# Directions
Go through the lines below. Copy those with "follows".

# Input
::::::
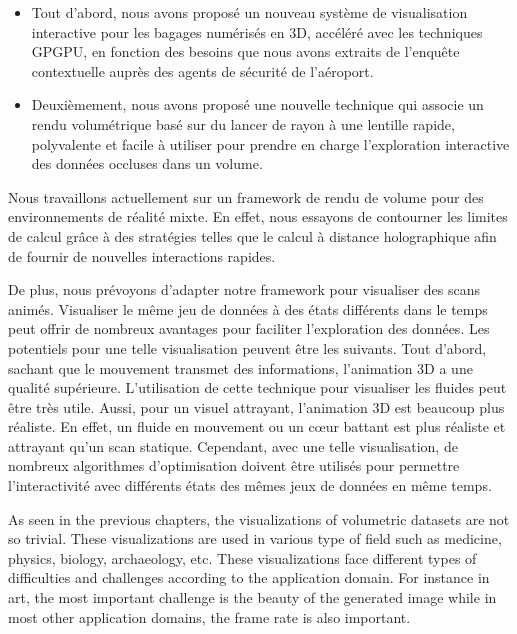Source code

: \begin{itemize}

\item Tout d'abord, nous avons proposé un nouveau système de visualisation interactive pour les bagages numérisés en 3D, accéléré avec les techniques GPGPU, en fonction des besoins que nous avons extraits de l'enquête contextuelle auprès des agents de sécurité de l'aéroport.

\item Deuxièmement, nous avons proposé une nouvelle technique qui associe un rendu volumétrique basé sur du lancer de rayon à une lentille rapide, polyvalente et facile à utiliser pour prendre en charge l'exploration interactive des données occluses dans un  volume.

\end{itemize}


Nous travaillons actuellement sur un framework de rendu de volume pour des environnements de réalité mixte. En effet, nous essayons de contourner les limites de calcul grâce à des stratégies telles que le calcul à distance holographique afin de fournir de nouvelles interactions rapides.

De plus, nous prévoyons d’adapter notre framework pour visualiser des scans animés. Visualiser le même jeu de données à des états différents dans le temps peut offrir de nombreux avantages pour faciliter l'exploration des données. Les potentiels pour une telle visualisation peuvent être les suivants. Tout d’abord, sachant que le mouvement transmet des informations, l’animation 3D a une qualité supérieure. L'utilisation de cette technique pour visualiser les fluides peut être très utile. Aussi, pour un visuel
 attrayant, l'animation 3D est beaucoup plus réaliste. En effet, un fluide en mouvement ou un cœur battant est plus réaliste et
 attrayant qu'un scan statique. Cependant, avec une telle visualisation, de nombreux algorithmes d’optimisation doivent être utilisés pour
     permettre l'interactivité avec différents états des mêmes jeux de données en même temps.

\NewPage


As seen in the previous chapters, the visualizations of volumetric datasets are not so trivial. These visualizations are used in various type of field such as medicine, physics, biology, archaeology, etc. These visualizations face different types of difficulties and challenges according to the application domain. For instance in art, the most important challenge is the beauty of the generated image while in most other application domains, the frame rate is also important.

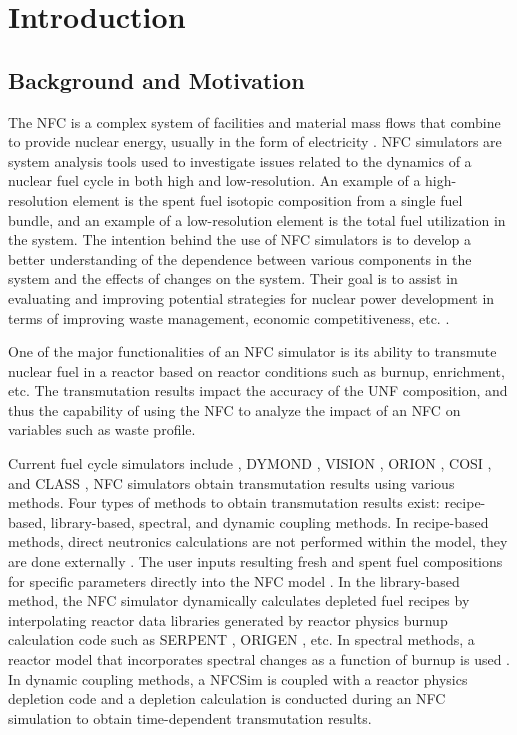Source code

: \section{Introduction}



\subsection{Background and Motivation}
The \gls{NFC} is a complex system of facilities and material 
mass flows that combine to provide nuclear energy, usually in the form of electricity 
\cite{yacout_modeling_2005}. 
\gls{NFC} simulators are system analysis tools used to investigate 
issues related to the dynamics of a nuclear fuel cycle in both 
high and low-resolution. 
An example of a high-resolution element is the spent fuel 
isotopic composition from a single fuel bundle, and an example 
of a low-resolution element is the total fuel utilization in 
the system. 
The intention behind the use of \gls{NFC} simulators is to develop 
a better understanding of the dependence between various components 
in the system and the effects of changes on the system. 
Their goal is to assist in evaluating and improving potential 
strategies for nuclear power development in terms of improving waste 
management, economic competitiveness, etc. \cite{yacout_modeling_2005}.   

One of the major functionalities of an \gls{NFC} simulator is its 
ability to transmute nuclear fuel in a reactor based on reactor 
conditions such as burnup, enrichment, etc. 
The transmutation results impact the accuracy of the \gls{UNF} 
composition, and thus the capability of using the \gls{NFC} to 
analyze the impact of an \gls{NFC} on variables such as waste profile.  

Current fuel cycle simulators include 
\Cyclus \cite{huff_fundamental_2016},
DYMOND \cite{yacout_modeling_2005},
VISION \cite{jacobson_verifiable_2010},
ORION \cite{gregg_analysis_2012}, 
COSI \cite{coquelet-pascal_cosi6:_2015}, 
and CLASS \cite{mouginot_class_2012}, 
NFC simulators obtain transmutation results using 
various methods.  
Four types of methods to obtain transmutation 
results exist: recipe-based, library-based, spectral, and dynamic 
coupling methods. 
In recipe-based methods, direct neutronics calculations are not performed 
within the model, they are done externally \cite{yacout_vision_2006}. 
The user inputs resulting fresh and spent fuel compositions for specific 
parameters directly into the \gls{NFC} model \cite{sunny_transition_2015}. 
In the library-based method,  the \gls{NFC} simulator dynamically 
calculates depleted fuel recipes by interpolating reactor data libraries 
generated by reactor physics burnup calculation code such as SERPENT 
\cite{leppanen_serpent_2013}, \gls{ORIGEN} \cite{croff_users_1980}, etc. 
In spectral methods, a reactor model that incorporates spectral 
changes as a function of burnup is used \cite{scopatz_essential_2011}. 
In dynamic coupling methods, a \gls{NFCSim} is coupled with a reactor 
physics depletion code and a depletion calculation is conducted 
during an \gls{NFC} simulation to obtain time-dependent 
transmutation results. 

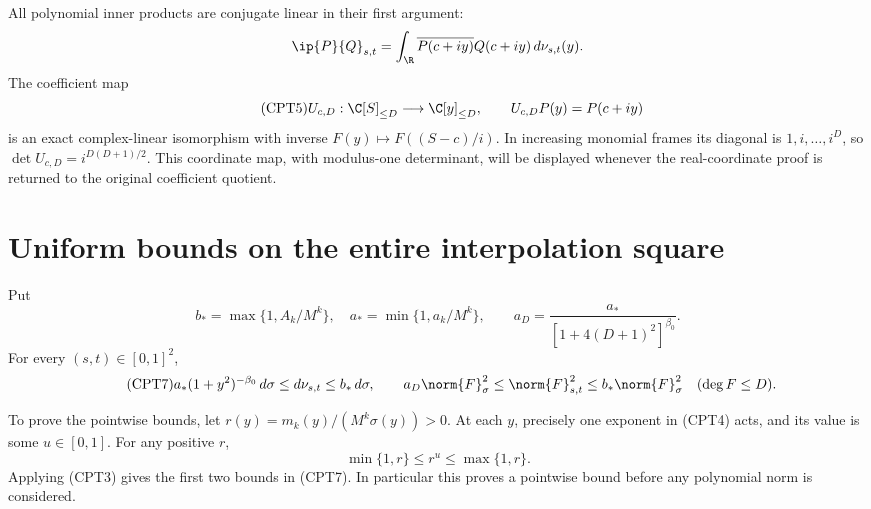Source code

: All polynomial inner products are conjugate linear in their first
argument:
\[
 \ip{P}{Q}_{s,t}
 =\int_{\R}\overline{P(c+iy)}Q(c+iy)\,d\nu_{s,t}(y).
\]
The coefficient map
\begin{equation}\tag{CPT5}
 U_{c,D}:\C[S]_{\le D}\longrightarrow\C[y]_{\le D},
 \qquad U_{c,D}P(y)=P(c+iy)
\end{equation}
is an exact complex-linear isomorphism with inverse
\(F(y)\mapsto F((S-c)/i)\).  In increasing monomial frames its
diagonal is \(1,i,\ldots,i^D\), so
\(\det U_{c,D}=i^{D(D+1)/2}\).  This coordinate map, with modulus-one
determinant, will be displayed whenever the real-coordinate proof is
returned to the original coefficient quotient.

\section{Uniform bounds on the entire interpolation square}

Put
\begin{equation}\tag{CPT6}
 b_*=\max\{1,A_k/M^k\},\quad a_*=\min\{1,a_k/M^k\},
 \qquad
 a_D=\frac{a_*}{[1+4(D+1)^2]^{\beta_0}}.
\end{equation}
For every \((s,t)\in[0,1]^2\),
\begin{equation}\tag{CPT7}
 a_*(1+y^2)^{-\beta_0}\,d\sigma
 \le d\nu_{s,t}\le b_*\,d\sigma,\qquad
 a_D\norm{F}_\sigma^2\le\norm{F}_{s,t}^2
 \le b_*\norm{F}_\sigma^2\quad(\deg F\le D).
\end{equation}

To prove the pointwise bounds, let
\(r(y)=m_k(y)/(M^k\sigma(y))>0\).
At each \(y\), precisely one exponent in (CPT4) acts, and its value
is some \(u\in[0,1]\).  For any positive \(r\),
\[
 \min\{1,r\}\le r^u\le\max\{1,r\}.
\]
Applying (CPT3) gives the first two bounds in (CPT7).
In particular this proves a pointwise bound before any polynomial norm
is considered.

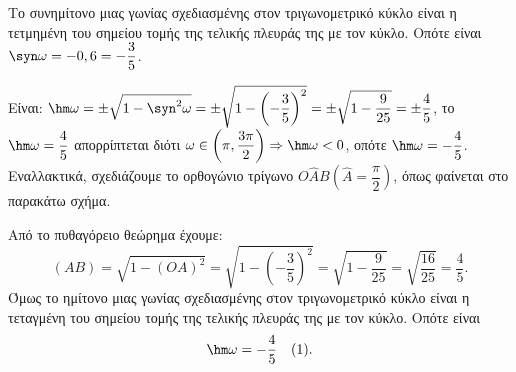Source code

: \begin{alist}
\item Το συνημίτονο μιας γωνίας σχεδιασμένης στον τριγωνομετρικό κύκλο είναι η τετμημένη του σημείου τομής της τελικής πλευράς της με τον κύκλο. Οπότε είναι $\syn \omega = -0,6 = -\dfrac{3}{5}$.
\item
\begin{rlist}
\item Είναι: $\hm \omega = \pm\sqrt{1-\syn ^2\omega} = \pm\sqrt{1-\left(-\dfrac{3}{5}\right)^2} = \pm\sqrt{1-\dfrac{9}{25}} = \pm\dfrac{4}{5}$, το $\hm \omega = \dfrac{4}{5}$ απορρίπτεται διότι $\omega \in \left(\pi, \dfrac{3\pi}{2}\right) \Rightarrow \hm \omega < 0$, οπότε $\hm \omega = -\dfrac{4}{5}$.
Εναλλακτικά, σχεδιάζουμε το ορθογώνιο τρίγωνο $O\hat{A}B \left(\hat{A}=\dfrac{\pi}{2}\right)$, όπως φαίνεται στο παρακάτω σχήμα.
\begin{center}
\end{center}
Από το πυθαγόρειο θεώρημα έχουμε:
\[(AB) = \sqrt{1-(OA)^2} = \sqrt{1-\left(-\frac{3}{5}\right)^2} = \sqrt{1-\frac{9}{25}} = \sqrt{\frac{16}{25}} = \frac{4}{5}.\]
Όμως το ημίτονο μιας γωνίας σχεδιασμένης στον τριγωνομετρικό κύκλο είναι η τεταγμένη του σημείου τομής της τελικής πλευράς της με τον κύκλο. Οπότε είναι
\[\hm \omega = -\frac{4}{5} \quad (1).\]
\end{rlist}
\end{alist}

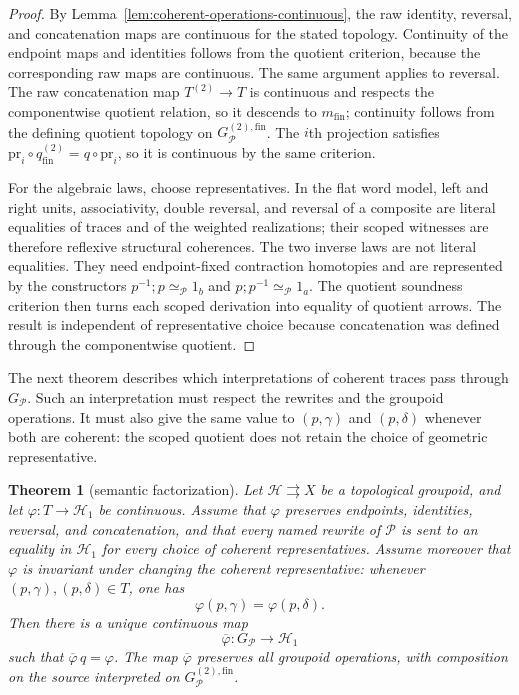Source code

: \documentclass[10pt,reqno]{amsart}
\theoremstyle{definition}
\theoremstyle{plain}
\newtheorem{theorem}[definition]{Theorem}
\theoremstyle{remark}
\newcommand{\RwEq}{\mathrel{\simeq_{\!\mathcal P}}}
\newcommand{\Fin}{\mathrm{fin}}
\begin{document}
\begin{proof}
By Lemma~\ref{lem:coherent-operations-continuous}, the raw identity,
reversal, and concatenation maps are continuous for the stated topology.
Continuity of the endpoint maps and identities follows from the quotient
criterion, because the corresponding raw maps are continuous.  The same
argument applies to reversal.  The raw concatenation map
$T^{(2)}\to T$ is continuous and respects the componentwise quotient
relation, so it descends to $m_{\Fin}$; continuity follows from the defining
quotient topology on $G_{\mathcal P}^{(2),\Fin}$.  The $i$th projection
satisfies $\mathrm{pr}_i\circ q_{\Fin}^{(2)}=q\circ\mathrm{pr}_i$, so it is
continuous by the same criterion.

For the algebraic laws, choose representatives.  In the flat word model,
left and right units, associativity, double reversal, and reversal of a
composite are literal equalities of traces and of the weighted realizations;
their scoped witnesses are therefore reflexive structural coherences.  The
two inverse laws are not literal equalities.  They need endpoint-fixed
contraction homotopies and are represented by the constructors $p^{-1};p\RwEq 1_b$ and
$p;p^{-1}\RwEq 1_a$.  The quotient soundness criterion then turns each
scoped derivation into equality of quotient arrows.
The result is independent of representative choice because concatenation was
defined through the componentwise quotient.
\end{proof}



The next theorem describes which interpretations of coherent traces pass
through $G_{\mathcal P}$.  Such an interpretation must respect the rewrites
and the groupoid operations.  It must also give the same value to
$(p,\gamma)$ and $(p,\delta)$ whenever both are coherent: the scoped quotient
does not retain the choice of geometric representative.

\begin{theorem}[semantic factorization]\label{thm:semantic-factorization}
Let $\mathcal H\rightrightarrows X$ be a topological groupoid, and let
$\varphi:T\to\mathcal H_1$ be continuous.  Assume that $\varphi$ preserves
endpoints, identities, reversal, and concatenation, and that every named
rewrite of $\mathcal P$ is sent to an equality in $\mathcal H_1$ for every
choice of coherent representatives.  Assume moreover that $\varphi$ is
invariant under changing the coherent representative: whenever
$(p,\gamma),(p,\delta)\in T$, one has
\[
  \varphi(p,\gamma)=\varphi(p,\delta).
\]
Then there is a unique continuous map
\[
  \overline{\varphi}:G_{\mathcal P}\longrightarrow\mathcal H_1
\]
such that $\overline{\varphi}\,q=\varphi$.  The map
$\overline{\varphi}$ preserves all groupoid operations, with composition on
the source interpreted on $G_{\mathcal P}^{(2),\Fin}$.
\end{theorem}
\end{document}
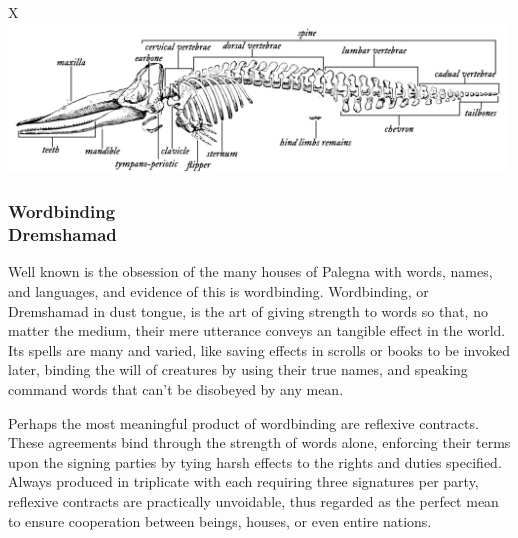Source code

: \begin{linenumbers}

\begin{table}[b]%
    \begin{DndTable}[width=\linewidth]{X}
        \centering
        \includegraphics[width=0.99\textwidth]{01intro/img/23sperm_whale_skeleton.png}
    \end{DndTable}
\end{table}

\subsubsection{Wordbinding\\ \small{Dremshamad}} %
Well known is the obsession of the many houses of Palegna with words, names, and languages, and evidence of this is wordbinding.
Wordbinding, or Dremshamad in dust tongue, is the art of giving strength to words so that, no matter the medium, their mere utterance conveys an tangible effect in the world.
Its spells are many and varied, like saving effects in scrolls or books to be invoked later, binding the will of creatures by using their true names, and speaking command words that can't be disobeyed by any mean.

Perhaps the most meaningful product of wordbinding are reflexive contracts.
These agreements bind through the strength of words alone, enforcing their terms upon the signing parties by tying harsh effects to the rights and duties specified.
Always produced in triplicate with each requiring three signatures per party, reflexive contracts are practically unvoidable, thus regarded as the perfect mean to ensure cooperation between beings, houses, or even entire nations.



\end{linenumbers}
::::::
# Expected answer
Continuity of the endpoint maps and identities follows from the quotient
relation, so it descends to $m_{\Fin}$; continuity follows from the defining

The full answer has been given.